■ Task instructions
Write out, from the entries below, exactly the lines that run between the lines holding "Para executar os" and "the https://github.com/publicdocs project.", inclusive, and stop there.

■ Material to process
[Start of section]

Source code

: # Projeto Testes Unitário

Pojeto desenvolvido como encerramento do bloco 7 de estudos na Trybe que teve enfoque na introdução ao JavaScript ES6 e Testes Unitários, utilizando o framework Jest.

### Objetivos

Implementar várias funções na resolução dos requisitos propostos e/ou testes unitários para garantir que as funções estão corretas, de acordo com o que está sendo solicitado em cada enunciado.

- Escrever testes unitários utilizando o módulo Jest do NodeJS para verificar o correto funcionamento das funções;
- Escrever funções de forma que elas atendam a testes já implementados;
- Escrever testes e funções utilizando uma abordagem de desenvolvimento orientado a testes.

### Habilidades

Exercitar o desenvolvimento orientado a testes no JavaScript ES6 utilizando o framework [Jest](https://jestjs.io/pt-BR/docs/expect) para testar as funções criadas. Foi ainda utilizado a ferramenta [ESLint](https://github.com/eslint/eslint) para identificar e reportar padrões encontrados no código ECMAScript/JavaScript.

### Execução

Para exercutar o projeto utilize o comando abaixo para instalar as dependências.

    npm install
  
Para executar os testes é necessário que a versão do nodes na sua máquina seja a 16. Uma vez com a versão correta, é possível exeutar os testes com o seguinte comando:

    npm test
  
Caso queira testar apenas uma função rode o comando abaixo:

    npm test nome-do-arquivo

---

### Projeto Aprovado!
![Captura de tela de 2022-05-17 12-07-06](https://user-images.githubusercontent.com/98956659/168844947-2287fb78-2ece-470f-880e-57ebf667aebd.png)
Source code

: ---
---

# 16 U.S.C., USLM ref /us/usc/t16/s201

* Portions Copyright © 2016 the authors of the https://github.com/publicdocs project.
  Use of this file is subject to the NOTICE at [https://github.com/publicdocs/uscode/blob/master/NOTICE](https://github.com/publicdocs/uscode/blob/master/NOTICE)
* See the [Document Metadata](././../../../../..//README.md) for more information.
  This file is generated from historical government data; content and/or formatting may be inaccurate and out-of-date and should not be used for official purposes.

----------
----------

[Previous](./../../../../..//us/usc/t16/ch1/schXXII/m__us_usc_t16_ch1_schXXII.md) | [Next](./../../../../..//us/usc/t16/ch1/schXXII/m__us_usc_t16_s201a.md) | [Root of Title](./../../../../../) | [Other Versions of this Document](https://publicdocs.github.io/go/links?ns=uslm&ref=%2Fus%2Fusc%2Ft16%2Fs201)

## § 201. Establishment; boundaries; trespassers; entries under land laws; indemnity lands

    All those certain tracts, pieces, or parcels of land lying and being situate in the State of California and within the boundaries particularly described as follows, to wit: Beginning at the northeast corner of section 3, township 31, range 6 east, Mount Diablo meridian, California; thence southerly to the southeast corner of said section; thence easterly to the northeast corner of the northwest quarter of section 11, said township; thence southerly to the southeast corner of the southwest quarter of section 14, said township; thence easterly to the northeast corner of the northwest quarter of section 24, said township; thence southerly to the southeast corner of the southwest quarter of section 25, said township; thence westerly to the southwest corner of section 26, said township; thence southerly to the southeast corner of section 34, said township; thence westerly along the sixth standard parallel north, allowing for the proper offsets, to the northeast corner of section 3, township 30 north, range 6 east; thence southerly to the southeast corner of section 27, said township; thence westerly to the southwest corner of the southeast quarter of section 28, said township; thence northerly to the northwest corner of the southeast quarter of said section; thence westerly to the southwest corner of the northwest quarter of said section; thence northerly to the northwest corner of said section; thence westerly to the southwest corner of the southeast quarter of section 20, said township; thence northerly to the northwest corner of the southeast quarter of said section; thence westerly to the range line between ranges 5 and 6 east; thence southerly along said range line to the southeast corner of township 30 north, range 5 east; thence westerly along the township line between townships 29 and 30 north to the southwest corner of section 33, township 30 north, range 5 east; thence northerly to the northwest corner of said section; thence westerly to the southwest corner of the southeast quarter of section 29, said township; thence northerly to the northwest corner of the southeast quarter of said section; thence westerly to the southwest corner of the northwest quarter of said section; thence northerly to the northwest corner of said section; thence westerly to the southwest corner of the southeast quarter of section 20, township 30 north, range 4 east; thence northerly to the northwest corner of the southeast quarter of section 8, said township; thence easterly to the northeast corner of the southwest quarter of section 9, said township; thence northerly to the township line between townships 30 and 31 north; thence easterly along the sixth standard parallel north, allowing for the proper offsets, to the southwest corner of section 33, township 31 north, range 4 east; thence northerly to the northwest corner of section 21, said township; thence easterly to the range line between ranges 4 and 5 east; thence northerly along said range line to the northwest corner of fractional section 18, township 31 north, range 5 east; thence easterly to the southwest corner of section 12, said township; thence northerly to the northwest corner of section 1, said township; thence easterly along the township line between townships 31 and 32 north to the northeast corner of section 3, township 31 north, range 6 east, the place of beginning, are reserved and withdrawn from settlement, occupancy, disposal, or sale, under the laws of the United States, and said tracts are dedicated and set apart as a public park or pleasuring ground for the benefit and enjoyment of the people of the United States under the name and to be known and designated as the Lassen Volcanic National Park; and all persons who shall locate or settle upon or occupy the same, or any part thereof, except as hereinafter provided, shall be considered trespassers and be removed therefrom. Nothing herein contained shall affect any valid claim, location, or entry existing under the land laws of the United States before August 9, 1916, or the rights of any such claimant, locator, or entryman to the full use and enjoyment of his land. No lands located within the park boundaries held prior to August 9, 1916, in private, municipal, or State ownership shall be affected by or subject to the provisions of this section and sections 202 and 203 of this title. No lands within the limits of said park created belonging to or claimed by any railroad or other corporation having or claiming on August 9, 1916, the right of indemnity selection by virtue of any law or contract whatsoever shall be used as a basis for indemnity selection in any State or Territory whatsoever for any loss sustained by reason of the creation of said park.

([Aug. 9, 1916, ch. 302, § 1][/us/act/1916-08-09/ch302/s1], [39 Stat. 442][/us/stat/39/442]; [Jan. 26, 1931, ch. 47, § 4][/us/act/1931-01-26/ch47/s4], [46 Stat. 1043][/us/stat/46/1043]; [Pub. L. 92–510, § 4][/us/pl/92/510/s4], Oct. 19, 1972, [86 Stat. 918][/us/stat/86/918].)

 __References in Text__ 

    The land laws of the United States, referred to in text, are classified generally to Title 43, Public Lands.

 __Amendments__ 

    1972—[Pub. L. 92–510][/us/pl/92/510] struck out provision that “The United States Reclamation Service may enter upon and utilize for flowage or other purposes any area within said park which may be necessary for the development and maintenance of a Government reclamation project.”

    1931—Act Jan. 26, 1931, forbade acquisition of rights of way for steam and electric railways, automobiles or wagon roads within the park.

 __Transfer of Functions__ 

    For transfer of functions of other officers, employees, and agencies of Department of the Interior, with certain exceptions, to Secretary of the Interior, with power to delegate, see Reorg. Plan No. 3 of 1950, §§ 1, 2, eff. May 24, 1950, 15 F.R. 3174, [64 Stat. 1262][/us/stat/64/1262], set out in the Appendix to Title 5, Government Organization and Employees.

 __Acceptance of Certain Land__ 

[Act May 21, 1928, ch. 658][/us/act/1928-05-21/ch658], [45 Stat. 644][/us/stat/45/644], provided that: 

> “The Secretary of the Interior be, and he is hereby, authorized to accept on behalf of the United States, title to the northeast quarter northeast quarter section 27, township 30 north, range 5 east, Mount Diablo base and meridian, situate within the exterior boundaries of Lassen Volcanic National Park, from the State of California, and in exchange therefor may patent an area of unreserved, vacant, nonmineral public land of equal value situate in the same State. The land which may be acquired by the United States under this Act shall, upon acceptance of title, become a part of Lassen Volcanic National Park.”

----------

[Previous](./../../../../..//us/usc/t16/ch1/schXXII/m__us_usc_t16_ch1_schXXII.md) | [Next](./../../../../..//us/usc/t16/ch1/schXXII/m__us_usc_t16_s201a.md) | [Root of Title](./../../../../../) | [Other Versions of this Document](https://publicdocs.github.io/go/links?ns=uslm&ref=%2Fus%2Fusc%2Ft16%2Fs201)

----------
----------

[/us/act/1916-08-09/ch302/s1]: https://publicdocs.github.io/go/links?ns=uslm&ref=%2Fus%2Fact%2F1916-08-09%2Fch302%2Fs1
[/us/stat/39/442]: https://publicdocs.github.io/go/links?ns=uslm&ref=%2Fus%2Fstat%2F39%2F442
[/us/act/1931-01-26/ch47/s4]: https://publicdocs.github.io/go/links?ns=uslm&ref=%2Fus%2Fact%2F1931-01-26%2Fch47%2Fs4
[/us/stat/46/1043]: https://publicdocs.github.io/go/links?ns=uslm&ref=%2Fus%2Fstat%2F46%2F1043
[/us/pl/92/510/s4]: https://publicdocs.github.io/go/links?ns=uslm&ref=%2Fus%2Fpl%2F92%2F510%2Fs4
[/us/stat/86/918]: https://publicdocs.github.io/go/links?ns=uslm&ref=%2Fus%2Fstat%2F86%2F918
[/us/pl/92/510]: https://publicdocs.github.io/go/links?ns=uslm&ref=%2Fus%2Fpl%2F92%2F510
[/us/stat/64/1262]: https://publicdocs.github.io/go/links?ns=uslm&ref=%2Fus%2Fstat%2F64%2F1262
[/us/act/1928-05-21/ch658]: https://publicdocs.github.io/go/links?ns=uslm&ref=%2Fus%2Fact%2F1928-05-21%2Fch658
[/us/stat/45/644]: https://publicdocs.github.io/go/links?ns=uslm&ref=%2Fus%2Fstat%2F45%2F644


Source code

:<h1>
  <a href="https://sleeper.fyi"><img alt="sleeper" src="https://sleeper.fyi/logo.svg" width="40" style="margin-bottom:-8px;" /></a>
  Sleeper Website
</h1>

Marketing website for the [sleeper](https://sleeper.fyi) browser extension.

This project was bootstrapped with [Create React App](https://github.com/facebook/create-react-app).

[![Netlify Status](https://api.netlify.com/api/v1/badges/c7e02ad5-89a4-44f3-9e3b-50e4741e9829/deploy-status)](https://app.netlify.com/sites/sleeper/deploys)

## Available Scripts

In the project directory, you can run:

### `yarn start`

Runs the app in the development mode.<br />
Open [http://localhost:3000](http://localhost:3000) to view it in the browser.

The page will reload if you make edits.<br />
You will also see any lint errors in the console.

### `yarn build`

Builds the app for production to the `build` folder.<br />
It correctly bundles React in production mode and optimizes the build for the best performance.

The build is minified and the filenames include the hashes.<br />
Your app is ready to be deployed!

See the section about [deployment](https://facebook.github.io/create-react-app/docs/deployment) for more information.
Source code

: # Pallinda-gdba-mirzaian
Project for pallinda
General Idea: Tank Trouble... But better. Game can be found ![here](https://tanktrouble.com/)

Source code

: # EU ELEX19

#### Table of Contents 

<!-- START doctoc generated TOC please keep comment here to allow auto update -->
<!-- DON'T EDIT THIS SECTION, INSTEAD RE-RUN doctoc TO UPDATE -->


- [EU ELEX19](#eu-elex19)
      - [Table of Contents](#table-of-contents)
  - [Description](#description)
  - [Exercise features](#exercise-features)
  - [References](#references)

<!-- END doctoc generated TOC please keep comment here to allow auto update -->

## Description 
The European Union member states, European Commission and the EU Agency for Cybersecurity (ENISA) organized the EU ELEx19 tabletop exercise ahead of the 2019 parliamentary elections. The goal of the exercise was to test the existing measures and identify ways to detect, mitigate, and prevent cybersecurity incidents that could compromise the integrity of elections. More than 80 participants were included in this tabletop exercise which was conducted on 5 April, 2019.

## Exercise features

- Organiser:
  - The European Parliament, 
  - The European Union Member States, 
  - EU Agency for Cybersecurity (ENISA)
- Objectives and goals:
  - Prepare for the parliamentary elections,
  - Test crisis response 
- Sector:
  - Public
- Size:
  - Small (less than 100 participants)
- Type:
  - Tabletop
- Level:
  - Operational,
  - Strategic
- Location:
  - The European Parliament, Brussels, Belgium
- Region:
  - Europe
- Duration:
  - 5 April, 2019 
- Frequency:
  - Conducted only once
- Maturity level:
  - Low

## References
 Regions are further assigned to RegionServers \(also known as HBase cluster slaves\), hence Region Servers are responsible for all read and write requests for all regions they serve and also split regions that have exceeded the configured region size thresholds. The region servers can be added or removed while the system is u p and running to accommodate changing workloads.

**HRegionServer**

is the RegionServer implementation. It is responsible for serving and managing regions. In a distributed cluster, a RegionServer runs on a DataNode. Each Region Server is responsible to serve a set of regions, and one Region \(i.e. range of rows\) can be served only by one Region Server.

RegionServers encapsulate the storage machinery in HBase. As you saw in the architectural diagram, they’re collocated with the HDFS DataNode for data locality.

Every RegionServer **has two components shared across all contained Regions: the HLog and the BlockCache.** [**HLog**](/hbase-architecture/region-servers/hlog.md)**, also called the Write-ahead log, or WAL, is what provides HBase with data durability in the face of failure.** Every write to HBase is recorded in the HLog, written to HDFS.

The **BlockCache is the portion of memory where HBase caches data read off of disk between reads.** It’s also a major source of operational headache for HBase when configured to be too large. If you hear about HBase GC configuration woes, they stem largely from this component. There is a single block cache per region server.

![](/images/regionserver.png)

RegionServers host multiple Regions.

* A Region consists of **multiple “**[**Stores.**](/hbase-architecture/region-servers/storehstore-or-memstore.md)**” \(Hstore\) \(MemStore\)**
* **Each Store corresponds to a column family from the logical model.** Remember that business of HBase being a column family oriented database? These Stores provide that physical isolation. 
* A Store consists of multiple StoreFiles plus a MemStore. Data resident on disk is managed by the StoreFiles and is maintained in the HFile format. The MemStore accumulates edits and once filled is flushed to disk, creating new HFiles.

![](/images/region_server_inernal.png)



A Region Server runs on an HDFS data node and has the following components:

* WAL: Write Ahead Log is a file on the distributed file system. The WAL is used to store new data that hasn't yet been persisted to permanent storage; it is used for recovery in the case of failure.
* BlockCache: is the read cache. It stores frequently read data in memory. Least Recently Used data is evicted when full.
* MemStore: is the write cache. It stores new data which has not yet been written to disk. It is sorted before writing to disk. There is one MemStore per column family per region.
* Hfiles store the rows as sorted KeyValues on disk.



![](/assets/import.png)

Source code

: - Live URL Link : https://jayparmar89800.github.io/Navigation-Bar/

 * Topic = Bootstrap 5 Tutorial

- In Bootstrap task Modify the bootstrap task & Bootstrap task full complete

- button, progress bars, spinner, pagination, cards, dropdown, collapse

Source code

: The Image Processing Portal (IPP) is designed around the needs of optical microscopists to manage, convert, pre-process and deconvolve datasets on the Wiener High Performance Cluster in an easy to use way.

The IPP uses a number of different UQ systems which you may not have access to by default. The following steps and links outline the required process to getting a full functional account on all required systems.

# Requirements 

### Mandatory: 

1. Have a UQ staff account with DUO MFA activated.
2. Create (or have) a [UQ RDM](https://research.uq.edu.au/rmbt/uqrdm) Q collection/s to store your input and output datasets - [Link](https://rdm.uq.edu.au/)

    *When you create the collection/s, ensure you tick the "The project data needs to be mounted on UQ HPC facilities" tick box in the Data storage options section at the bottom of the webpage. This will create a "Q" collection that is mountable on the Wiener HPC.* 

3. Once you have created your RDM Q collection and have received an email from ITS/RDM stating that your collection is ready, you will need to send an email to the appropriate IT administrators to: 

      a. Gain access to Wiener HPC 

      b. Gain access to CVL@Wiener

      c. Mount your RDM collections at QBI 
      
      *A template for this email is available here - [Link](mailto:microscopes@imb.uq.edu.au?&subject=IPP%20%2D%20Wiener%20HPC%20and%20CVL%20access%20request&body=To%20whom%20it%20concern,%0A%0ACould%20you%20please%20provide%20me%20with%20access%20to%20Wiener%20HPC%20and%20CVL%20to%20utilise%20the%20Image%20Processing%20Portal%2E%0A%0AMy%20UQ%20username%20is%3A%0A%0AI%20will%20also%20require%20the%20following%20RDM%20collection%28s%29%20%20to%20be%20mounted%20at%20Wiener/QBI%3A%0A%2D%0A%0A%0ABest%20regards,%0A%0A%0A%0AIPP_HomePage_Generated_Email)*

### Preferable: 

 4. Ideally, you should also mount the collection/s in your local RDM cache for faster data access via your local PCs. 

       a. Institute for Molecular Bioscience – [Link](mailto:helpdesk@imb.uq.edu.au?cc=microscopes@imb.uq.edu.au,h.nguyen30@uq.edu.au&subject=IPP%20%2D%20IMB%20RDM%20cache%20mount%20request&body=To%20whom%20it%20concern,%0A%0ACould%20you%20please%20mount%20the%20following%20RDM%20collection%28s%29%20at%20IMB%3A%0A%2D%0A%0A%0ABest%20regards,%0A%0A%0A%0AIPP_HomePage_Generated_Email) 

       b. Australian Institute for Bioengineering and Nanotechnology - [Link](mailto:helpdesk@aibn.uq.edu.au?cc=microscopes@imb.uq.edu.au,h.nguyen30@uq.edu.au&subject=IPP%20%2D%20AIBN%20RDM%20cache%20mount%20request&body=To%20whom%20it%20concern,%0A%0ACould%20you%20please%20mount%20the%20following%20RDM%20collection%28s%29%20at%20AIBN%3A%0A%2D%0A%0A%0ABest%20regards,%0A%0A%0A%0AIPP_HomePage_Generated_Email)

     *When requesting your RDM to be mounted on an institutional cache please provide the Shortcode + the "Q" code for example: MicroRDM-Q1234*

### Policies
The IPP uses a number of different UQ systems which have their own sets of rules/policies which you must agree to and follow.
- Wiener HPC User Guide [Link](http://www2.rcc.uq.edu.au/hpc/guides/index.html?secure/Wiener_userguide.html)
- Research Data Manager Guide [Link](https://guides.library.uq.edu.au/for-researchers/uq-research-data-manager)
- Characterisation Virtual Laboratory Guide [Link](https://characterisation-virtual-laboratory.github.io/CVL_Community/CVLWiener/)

[End of section]

■ Your solution
Para executar os testes é necessário que a versão do nodes na sua máquina seja a 16. Uma vez com a versão correta, é possível exeutar os testes com o seguinte comando:

    npm test
  
Caso queira testar apenas uma função rode o comando abaixo:

    npm test nome-do-arquivo

---

### Projeto Aprovado!
![Captura de tela de 2022-05-17 12-07-06](https://user-images.githubusercontent.com/98956659/168844947-2287fb78-2ece-470f-880e-57ebf667aebd.png)
Source code

: ---
---

# 16 U.S.C., USLM ref /us/usc/t16/s201

* Portions Copyright © 2016 the authors of the https://github.com/publicdocs project.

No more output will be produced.